───── Data to examine

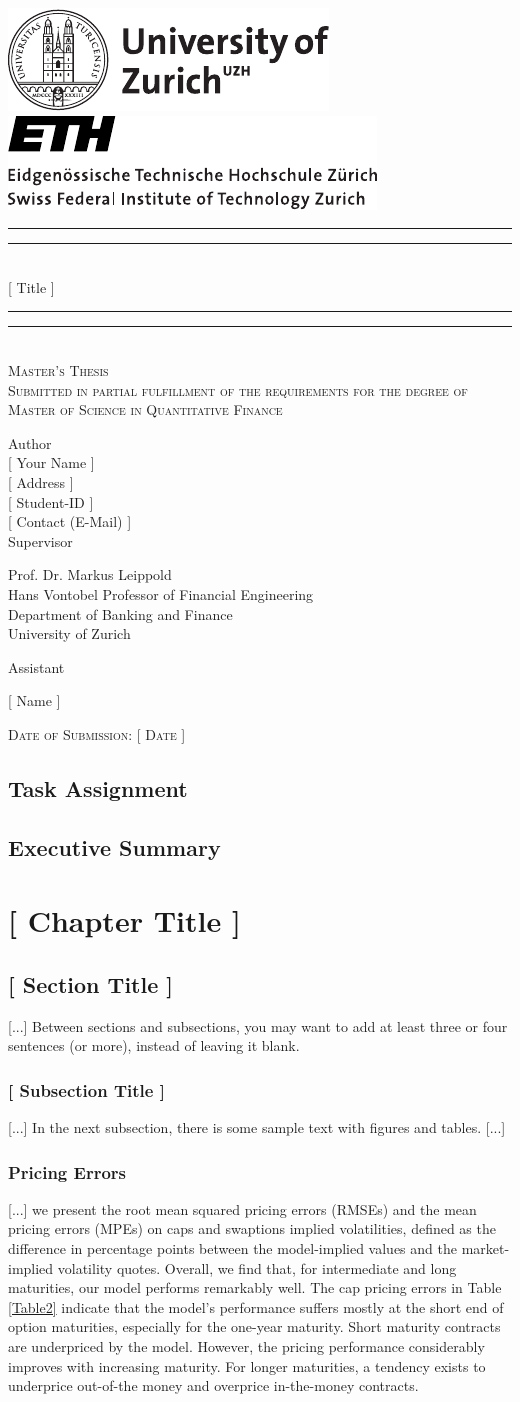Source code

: \documentclass[11pt,a4paper,english,oneside]{book}
\newcommand*{\plogo}{\includegraphics{uzh_logo_e_pos}}
\newcommand*{\plog}{\includegraphics{ETHlogo}}
\numberwithin{equation}{chapter}
\newcommand*{\titleGP}{\begingroup %
\centering %
\vspace*{\baselineskip} %
\plogo\hspace{120pt}\plog\\[2\baselineskip] %
\rule{\textwidth}{1.6pt}\vspace*{-\baselineskip}\vspace*{2pt} %
\rule{\textwidth}{0.4pt}\\[\baselineskip] %
{\LARGE [ Title ]}\\[0.2\baselineskip] %
\rule{\textwidth}{0.4pt}\vspace*{-\baselineskip}\vspace{3.2pt} %
\rule{\textwidth}{1.6pt}\\[2\baselineskip] %
\scshape %
Master's Thesis\\[2\baselineskip]
Submitted in partial fulfillment of the requirements for the degree of Master of Science in Quantitative Finance \par
\vspace*{2\baselineskip}
Author\\
{\Large [ Your Name ] \\ [5pt]
 }
[ Address ] \\[5pt]
[ Student-ID ]\\[5pt]
[ Contact (E-Mail) ] \\


\vspace*{2\baselineskip}
Supervisor\\
{\Large Prof. Dr. Markus Leippold\\[5pt]\small Hans Vontobel Professor of Financial Engineering\\[5pt]
\small Department of Banking and Finance\\[5pt]University of Zurich\par}
\vspace*{2\baselineskip}
Assistant\\
{\Large [ Name ] \par}
\vfill
{\scshape Date of Submission: [ Date ]} \\[0.3\baselineskip]
\endgroup}
\begin{document}
\thispagestyle{empty}
\titleGP
\newpage
\doublespacing
\setcounter{page}{1}
\section*{Task Assignment}
\thispagestyle{firststyle}
\newpage
\section*{Executive Summary}
\thispagestyle{firststyle}
\tableofcontents
\listoffigures
\listoftables
\newpage
{}
\chapter{[ Chapter Title ]}

\section{[ Section Title ]}

[...] Between sections and subsections, you may want to add at least three or four sentences (or more), instead of leaving it blank.

\subsection{[ Subsection Title ]}

[...] In the next subsection, there is some sample text with figures and tables. [...]




\subsection{Pricing Errors}


[...] we present the root mean squared pricing errors (RMSEs) and the mean pricing errors (MPEs) on caps and swaptions implied volatilities, defined as the difference in percentage points between the model-implied values and the market-implied volatility quotes. Overall, we find that, for intermediate and long maturities, our model performs remarkably well. The cap pricing errors in Table \ref{Table2} indicate that the model's performance suffers mostly at the short end of option maturities, especially for the one-year maturity. Short maturity contracts are underpriced by the model. However, the pricing performance considerably improves with increasing maturity. For longer maturities, a tendency exists to underprice out-of-the money and overprice in-the-money contracts.
\end{document}
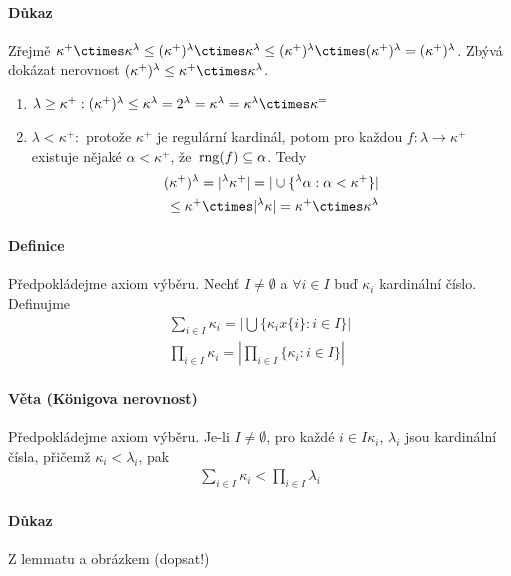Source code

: \documentclass[a4paper,12pt,titlepage]{article}
\begin{document}
\begin{enumerate}
\paragraph{Důkaz}
Zřejmě $\kappa^+ \ctimes \kappa^\lambda \le (\kappa^+)^\lambda \ctimes
\kappa^\lambda \le (\kappa^+)^\lambda \ctimes (\kappa^+)^\lambda =
(\kappa^+)^\lambda$. Zbývá dokázat nerovnost $(\kappa^+)^\lambda \le \kappa^+
\ctimes \kappa^\lambda$.
\begin{enumerate}
	\item  $\lambda \ge \kappa^+: (\kappa^+)^\lambda \le \kappa^\lambda =
	2^\lambda = \kappa^\lambda = \kappa^\lambda \ctimes \kappa^=$
	\item $\lambda < \kappa^+: $ protože $\kappa^+$ je regulární kardinál, potom
	pro každou $f: \lambda \to \kappa^+$ existuje nějaké $\alpha < \kappa^+$, že
	$\operatorname*{\,rng}(f) \subseteq \alpha$. Tedy 
	\begin{align}
		(\kappa^+)^\lambda = | ^\lambda \kappa^+| = | \cup \{ ^\lambda \alpha :
		\alpha < \kappa^+ \} | \\
		\le \kappa^+ \ctimes | ^\lambda \kappa| = \kappa^+ \ctimes
		\kappa^\lambda
	\end{align}
\end{enumerate}
\paragraph{Definice}
Předpokládejme axiom výběru. Nechť $I \neq \emptyset$ a $\forall i \in I$ buď
$\kappa_i$ kardinální číslo. Definujme 
\begin{align}
	\sum_{i\in I} \kappa_i = \left| \bigcup \{\kappa_i x \{i\}: i \in I
	\}\right| \\
	\prod_{i\in I} \kappa_i = \left| \prod_{i \in I} \{\kappa_i: i \in I\} \right |
\end{align}
\paragraph{Věta (Königova nerovnost)}
Předpokládejme axiom výběru. Je-li $I \neq \emptyset$, pro každé $i \in I
\kappa_i$, $\lambda_i$ jsou kardinální čísla, přičemž $\kappa_i <\lambda_i$, pak 
\begin{align}
	\sum_{i\in I} \kappa_i < \prod_{i\in I} \lambda_i
\end{align}
\paragraph{Důkaz}
Z lemmatu a obrázkem (dopsat!)




\end{enumerate}
\end{document}
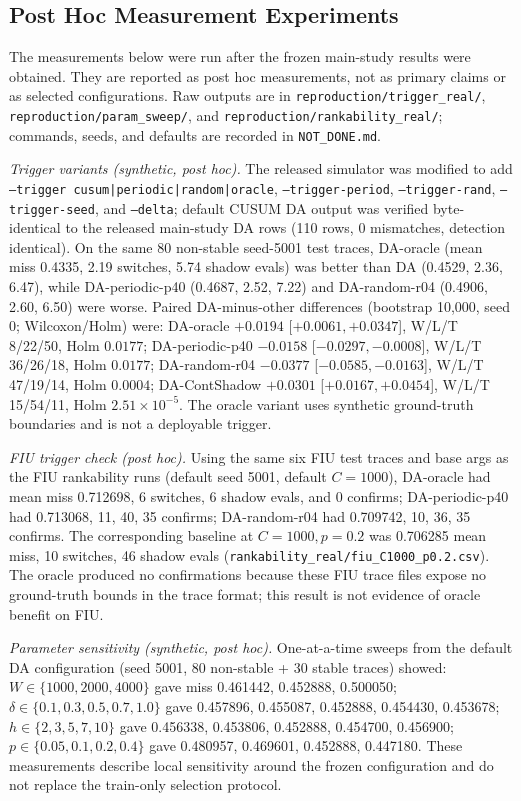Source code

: \documentclass[10pt,twocolumn,a4paper]{IEEEtran}
\begin{document}
\subsection{Post Hoc Measurement Experiments}
\label{sec:posthoc}
The measurements below were run after the frozen main-study results were
obtained. They are reported as post hoc measurements, not as primary
claims or as selected configurations. Raw outputs are in
\texttt{reproduction/trigger\_real/}, \texttt{reproduction/param\_sweep/},
and \texttt{reproduction/rankability\_real/}; commands, seeds, and defaults
are recorded in \texttt{NOT\_DONE.md}.

\emph{Trigger variants (synthetic, post hoc).} The released simulator was
modified to add \texttt{--trigger cusum|periodic|random|oracle},
\texttt{--trigger-period}, \texttt{--trigger-rand}, \texttt{--trigger-seed},
and \texttt{--delta}; default CUSUM DA output was verified byte-identical to
the released main-study DA rows (110 rows, 0 mismatches, detection
identical). On the same 80 non-stable seed-5001 test traces, DA-oracle
(mean miss 0.4335, 2.19 switches, 5.74 shadow evals) was better than DA
(0.4529, 2.36, 6.47), while DA-periodic-p40 (0.4687, 2.52, 7.22) and
DA-random-r04 (0.4906, 2.60, 6.50) were worse. Paired DA-minus-other
differences (bootstrap 10,000, seed 0; Wilcoxon/Holm) were: DA-oracle
$+0.0194$ [$+0.0061,+0.0347$], W/L/T 8/22/50, Holm $0.0177$; DA-periodic-p40
$-0.0158$ [$-0.0297,-0.0008$], W/L/T 36/26/18, Holm $0.0177$; DA-random-r04
$-0.0377$ [$-0.0585,-0.0163$], W/L/T 47/19/14, Holm $0.0004$; DA-ContShadow
$+0.0301$ [$+0.0167,+0.0454$], W/L/T 15/54/11, Holm $2.51{\times}10^{-5}$.
The oracle variant uses synthetic ground-truth boundaries and is not a
deployable trigger.

\emph{FIU trigger check (post hoc).} Using the same six FIU test traces and
base args as the FIU rankability runs (default seed 5001, default $C=1000$),
DA-oracle had mean miss 0.712698, 6 switches, 6 shadow evals, and 0 confirms;
DA-periodic-p40 had 0.713068, 11, 40, 35 confirms; DA-random-r04 had
0.709742, 10, 36, 35 confirms. The corresponding baseline at $C=1000, p=0.2$
was 0.706285 mean miss, 10 switches, 46 shadow evals
(\texttt{rankability\_real/fiu\_C1000\_p0.2.csv}). The oracle produced no
confirmations because these FIU trace files expose no ground-truth bounds in
the trace format; this result is not evidence of oracle benefit on FIU.

\emph{Parameter sensitivity (synthetic, post hoc).} One-at-a-time sweeps from
the default DA configuration (seed 5001, 80 non-stable + 30 stable traces)
showed: $W\in\{1000,2000,4000\}$ gave miss 0.461442, 0.452888, 0.500050;
$\delta\in\{0.1,0.3,0.5,0.7,1.0\}$ gave 0.457896, 0.455087, 0.452888,
0.454430, 0.453678; $h\in\{2,3,5,7,10\}$ gave 0.456338, 0.453806, 0.452888,
0.454700, 0.456900; $p\in\{0.05,0.1,0.2,0.4\}$ gave 0.480957, 0.469601,
0.452888, 0.447180. These measurements describe local sensitivity around the
frozen configuration and do not replace the train-only selection protocol.
\end{document}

──────────

Problem description: Across the data, how many lines contain the string "scshape"? Only the number is wanted.

Reply to the exercise: 2